Justice administrative : face à l’explosion des recours, l’IA appelée à la rescousse
Les tribunaux administratifs français connaissent une augmentation sans précédent du nombre de dossiers. En l’espace de deux ans, les affaires enregistrées sont passées de 257.000 en 2023 à 370.000 au cours des douze derniers mois. Cette hausse significative met sous pression une juridiction déjà confrontée à des délais de traitement importants et incite le Conseil d’État à se tourner davantage vers l’intelligence artificielle.
Lors de la conférence de presse de rentrée, le vice-président du Conseil d’État, Marc Guillaume, a exprimé ses inquiétudes, déclarant : « Si cela se poursuit ainsi, nous aurons un demi-million d’affaires d’ici deux à trois ans » devant les tribunaux administratifs.
Cette situation a conduit la plus haute juridiction administrative à évoquer un véritable « tsunami contentieux ». En effet, la hausse des dossiers atteint 20 % dans les tribunaux administratifs et 14 % au Conseil d’État sur les douze derniers mois, touchant divers secteurs tels que l’urbanisme, l’aide sociale, le droit des étrangers, le travail et l’environnement.
Les procédures d’urgence en forte hausse
Un phénomène particulièrement marquant est l’augmentation des procédures en référé, qui permettent une intervention rapide du juge administratif. Plus de 85.000 référés ont été enregistrés au cours des douze derniers mois, comparativement à 64.554 en 2025.
Pour le Conseil d’État, cette inflation contentieuse ne pourra pas être gérée uniquement par une mobilisation accrue des magistrats et des agents. Marc Guillaume a insisté sur la nécessité d’« éviter les contentieux évitables » et de « faire régresser les dysfonctionnements administratifs », tout en soulignant que la mobilisation actuelle ne serait pas suffisante.
Derrière cette explosion de recours se cache une question plus large : celle de la capacité de l’administration à prendre des décisions claires, rapides et juridiquement solides pour éviter que les citoyens, entreprises ou collectivités ne se tournent vers les tribunaux.

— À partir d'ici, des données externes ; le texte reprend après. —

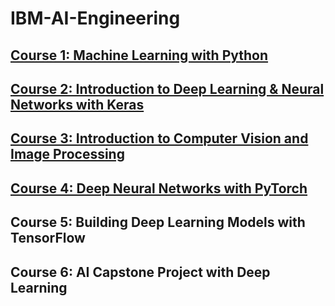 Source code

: # IBM-AI-Engineering
## [Course 1: Machine Learning with Python](https://github.com/chongna95/IBM-Data-Science/tree/main/Course%209:%20Machine%20Learning%20with%20Python)
## [Course 2: Introduction to Deep Learning & Neural Networks with Keras](https://github.com/chongna95/IBM-AI-Engineering/tree/main/Course%202:%20Introduction%20to%20Deep%20Learning%20&%20Neural%20Networks%20with%20Keras)
## [Course 3: Introduction to Computer Vision and Image Processing](https://github.com/chongna95/IBM-AI-Engineering/tree/main/Course%203:%20Introduction%20to%20Computer%20Vision%20and%20Image%20Processing)
## [Course 4: Deep Neural Networks with PyTorch](https://github.com/chongna95/IBM-AI-Engineering/tree/main/Course%204:%20Deep%20Neural%20Networks%20with%20PyTorch)
## Course 5: Building Deep Learning Models with TensorFlow
## Course 6: AI Capstone Project with Deep Learning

L’IA pour absorber la hausse des dossiers
Face à cette situation, le Conseil d’État souhaite accélérer sa transformation numérique. Marc Guillaume a déclaré : « Il faut développer les outils numériques et l’intelligence artificielle pour juger plus vite, au bénéfice du requérant. »
Plusieurs projets sont déjà en cours, notamment l’acquisition de serveurs sécurisés pour traiter des données sensibles. Une création d’un assistant d’intelligence artificielle spécifiquement conçu pour la justice administrative est prévue, avec un déploiement annoncé « dès la fin de l’année ». Une base de données augmentée doit également voir le jour pour faciliter l’accès aux informations et à la jurisprudence utiles aux magistrats.
L’objectif n’est pas de remplacer le juge, mais de lui permettre de consacrer davantage de temps à l’analyse juridique et à la décision, en prenant en charge certaines tâches chronophages comme la recherche documentaire, le traitement de dossiers et la comparaison de jurisprudences.